Exercise details:
Quote all entries exactly, leaving pictures aside.
>>>
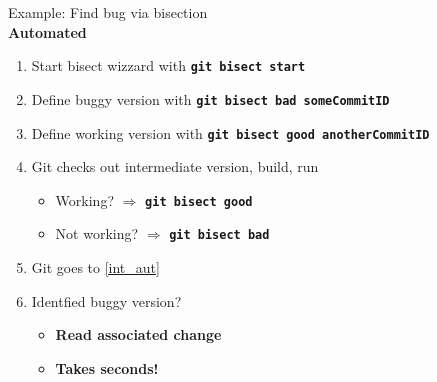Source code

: \begin{frame}[fragile]
\emptyframetitle

Example: Find bug via bisection\\[7pt]

\textbf{Automated}
\begin{enumerate}
  \item Start bisect wizzard with \textbf{\texttt{git bisect start}}
  \item Define buggy version with \textbf{\texttt{git bisect bad someCommitID}}
  \item Define working version with \textbf{\texttt{git bisect good anotherCommitID}}
  \item Git checks out intermediate version, build, run\label{int_aut}
  \begin{itemize}
    \normalsize
    \item Working? $\Rightarrow$ \textbf{\texttt{git bisect good}}
    \item Not working? $\Rightarrow$ \textbf{\texttt{git bisect bad}}
  \end{itemize}
  \item Git goes to \ref{int_aut}
  \item Identfied buggy version?
  \begin{itemize}
    \normalsize
    \item \textbf{Read associated change}
    \item \textbf{Takes seconds!}
  \end{itemize}
\end{enumerate}


\end{frame}

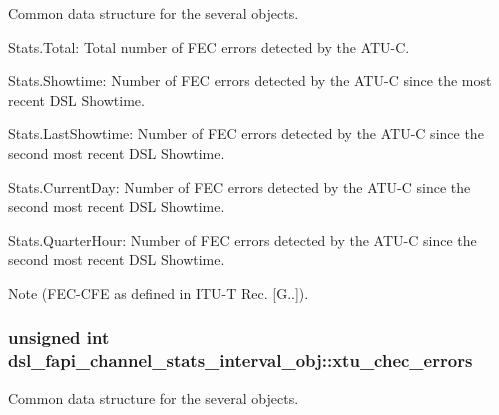 Common data structure for the several objects.
\begin{DoxyItemize}
\item Stats.\-Total\-: Total number of F\-E\-C errors detected by the A\-T\-U-\/\-C.
\item Stats.\-Showtime\-: Number of F\-E\-C errors detected by the A\-T\-U-\/\-C since the most recent D\-S\-L Showtime.
\item Stats.\-Last\-Showtime\-: Number of F\-E\-C errors detected by the A\-T\-U-\/\-C since the second most recent D\-S\-L Showtime.
\item Stats.\-Current\-Day\-: Number of F\-E\-C errors detected by the A\-T\-U-\/\-C since the second most recent D\-S\-L Showtime.
\item Stats.\-Quarter\-Hour\-: Number of F\-E\-C errors detected by the A\-T\-U-\/\-C since the second most recent D\-S\-L Showtime. \begin{DoxyNote}{Note}
(F\-E\-C-\/\-C\-F\-E as defined in I\-T\-U-\/\-T Rec. \mbox{[}G..\mbox{]}). 
\end{DoxyNote}

\end{DoxyItemize}\hypertarget{structdsl__fapi__channel__stats__interval__obj_ac0de9e7853f8afe8b8d55a683ab68da2}{
\subsubsection[{xtu\-\_\-chec\-\_\-errors}]{\setlength{\rightskip}{0pt plus 5cm}unsigned int dsl\-\_\-fapi\-\_\-channel\-\_\-stats\-\_\-interval\-\_\-obj\-::xtu\-\_\-chec\-\_\-errors}}\label{structdsl__fapi__channel__stats__interval__obj_ac0de9e7853f8afe8b8d55a683ab68da2}
Common data structure for the several objects.
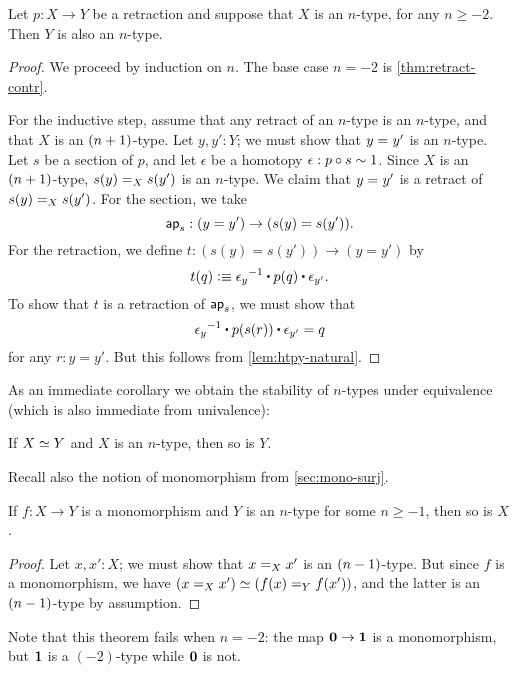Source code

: \begin{thm}\label{thm:h-level-retracts}
 Let $p : X \to Y$ be a retraction and suppose that $X$ is an $n$-type, for any $n\geq -2$.
 Then $Y$ is also an $n$-type.
\end{thm}

\begin{proof}
 We proceed by induction on $n$.
 The base case $n=-2$ is \autoref{thm:retract-contr}.

 For the inductive step, assume that any retract of an $n$-type is an $n$-type, and that $X$ is an $\nplusone$-type.
 Let $y, y' : Y$; we must show that $\id{y}{y'}$ is an $n$-type.
 Let $s$ be a section of $p$, and let $\epsilon$ be a homotopy $\epsilon : p \circ s \htpy 1$.
 Since $X$ is an $\nplusone$-type, $\id[X]{s(y)}{s(y')}$ is an $n$-type.
 We claim that $\id{y}{y'}$ is a retract of $\id[X]{s(y)}{s(y')}$.
 For the section, we take
 \[ \apfunc s : (y=y') \to (s(y)=s(y')). \]
 For the retraction, we define $t:(s(y)=s(y'))\to(y=y')$ by
 \[ t(q) \defeq  \opp{\epsilon_y} \ct \ap p q \ct \epsilon_{y'}.\]
 To show that $t$ is a retraction of $\apfunc s$, we must show that
 \[ \opp{\epsilon_y} \ct \ap p {\ap sr} \ct \epsilon_{y'} = q \]
 for any $r:y=y'$.
 But this follows from \autoref{lem:htpy-natural}.
\end{proof}

As an immediate corollary we obtain the stability of $n$-types under equivalence (which is also immediate from univalence):

\begin{cor}\label{cor:preservation-hlevels-weq}
 If $\eqv{X}{Y}$ and $X$ is an $n$-type, then so is $Y$.
\end{cor}

Recall also the notion of monomorphism from \autoref{sec:mono-surj}.

\begin{thm}\label{thm:isntype-mono}
  If $f:X\to Y$ is a monomorphism and $Y$ is an $n$-type for some $n\ge -1$, then so is $X$.
\end{thm}
\begin{proof}
  Let $x,x':X$; we must show that $\id[X]{x}{x'}$ is an $\nminusone$-type.
  But since $f$ is a monomorphism, we have $(\id[X]{x}{x'}) \simeq (\id[Y]{f(x)}{f(x')})$, and the latter is an $\nminusone$-type by assumption.
\end{proof}

Note that this theorem fails when $n=-2$: the map $\emptyt \to \unit$ is a monomorphism, but $\unit$ is a $(-2)$-type while $\emptyt$ is not.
<<<
Reply to the task:
Source code

: \begin{frame}[fragile]
\emptyframetitle

Example: Find bug via bisection\\[7pt]

\textbf{Automated}
\begin{enumerate}
  \item Start bisect wizzard with \textbf{\texttt{git bisect start}}
  \item Define buggy version with \textbf{\texttt{git bisect bad someCommitID}}
  \item Define working version with \textbf{\texttt{git bisect good anotherCommitID}}
  \item Git checks out intermediate version, build, run\label{int_aut}
  \begin{itemize}
    \normalsize
    \item Working? $\Rightarrow$ \textbf{\texttt{git bisect good}}
    \item Not working? $\Rightarrow$ \textbf{\texttt{git bisect bad}}
  \end{itemize}
  \item Git goes to \ref{int_aut}
  \item Identfied buggy version?
  \begin{itemize}
    \normalsize
    \item \textbf{Read associated change}
    \item \textbf{Takes seconds!}
  \end{itemize}
\end{enumerate}


\end{frame}

 Common data structure for the several objects.
\begin{DoxyItemize}
\item Stats.\-Total\-: Total number of F\-E\-C errors detected by the A\-T\-U-\/\-C.
\item Stats.\-Showtime\-: Number of F\-E\-C errors detected by the A\-T\-U-\/\-C since the most recent D\-S\-L Showtime.
\item Stats.\-Last\-Showtime\-: Number of F\-E\-C errors detected by the A\-T\-U-\/\-C since the second most recent D\-S\-L Showtime.
\item Stats.\-Current\-Day\-: Number of F\-E\-C errors detected by the A\-T\-U-\/\-C since the second most recent D\-S\-L Showtime.
\item Stats.\-Quarter\-Hour\-: Number of F\-E\-C errors detected by the A\-T\-U-\/\-C since the second most recent D\-S\-L Showtime. \begin{DoxyNote}{Note}
(F\-E\-C-\/\-C\-F\-E as defined in I\-T\-U-\/\-T Rec. \mbox{[}G..\mbox{]}). 
\end{DoxyNote}

\end{DoxyItemize}\hypertarget{structdsl__fapi__channel__stats__interval__obj_ac0de9e7853f8afe8b8d55a683ab68da2}{
\subsubsection[{xtu\-\_\-chec\-\_\-errors}]{\setlength{\rightskip}{0pt plus 5cm}unsigned int dsl\-\_\-fapi\-\_\-channel\-\_\-stats\-\_\-interval\-\_\-obj\-::xtu\-\_\-chec\-\_\-errors}}\label{structdsl__fapi__channel__stats__interval__obj_ac0de9e7853f8afe8b8d55a683ab68da2}
Common data structure for the several objects.
Source code

: \begin{thm}\label{thm:h-level-retracts}
 Let $p : X \to Y$ be a retraction and suppose that $X$ is an $n$-type, for any $n\geq -2$.
 Then $Y$ is also an $n$-type.
\end{thm}

\begin{proof}
 We proceed by induction on $n$.
 The base case $n=-2$ is \autoref{thm:retract-contr}.

 For the inductive step, assume that any retract of an $n$-type is an $n$-type, and that $X$ is an $\nplusone$-type.
 Let $y, y' : Y$; we must show that $\id{y}{y'}$ is an $n$-type.
 Let $s$ be a section of $p$, and let $\epsilon$ be a homotopy $\epsilon : p \circ s \htpy 1$.
 Since $X$ is an $\nplusone$-type, $\id[X]{s(y)}{s(y')}$ is an $n$-type.
 We claim that $\id{y}{y'}$ is a retract of $\id[X]{s(y)}{s(y')}$.
 For the section, we take
 \[ \apfunc s : (y=y') \to (s(y)=s(y')). \]
 For the retraction, we define $t:(s(y)=s(y'))\to(y=y')$ by
 \[ t(q) \defeq  \opp{\epsilon_y} \ct \ap p q \ct \epsilon_{y'}.\]
 To show that $t$ is a retraction of $\apfunc s$, we must show that
 \[ \opp{\epsilon_y} \ct \ap p {\ap sr} \ct \epsilon_{y'} = q \]
 for any $r:y=y'$.
 But this follows from \autoref{lem:htpy-natural}.
\end{proof}

As an immediate corollary we obtain the stability of $n$-types under equivalence (which is also immediate from univalence):

\begin{cor}\label{cor:preservation-hlevels-weq}
 If $\eqv{X}{Y}$ and $X$ is an $n$-type, then so is $Y$.
\end{cor}

Recall also the notion of monomorphism from \autoref{sec:mono-surj}.

\begin{thm}\label{thm:isntype-mono}
  If $f:X\to Y$ is a monomorphism and $Y$ is an $n$-type for some $n\ge -1$, then so is $X$.
\end{thm}
\begin{proof}
  Let $x,x':X$; we must show that $\id[X]{x}{x'}$ is an $\nminusone$-type.
  But since $f$ is a monomorphism, we have $(\id[X]{x}{x'}) \simeq (\id[Y]{f(x)}{f(x')})$, and the latter is an $\nminusone$-type by assumption.
\end{proof}

Note that this theorem fails when $n=-2$: the map $\emptyt \to \unit$ is a monomorphism, but $\unit$ is a $(-2)$-type while $\emptyt$ is not.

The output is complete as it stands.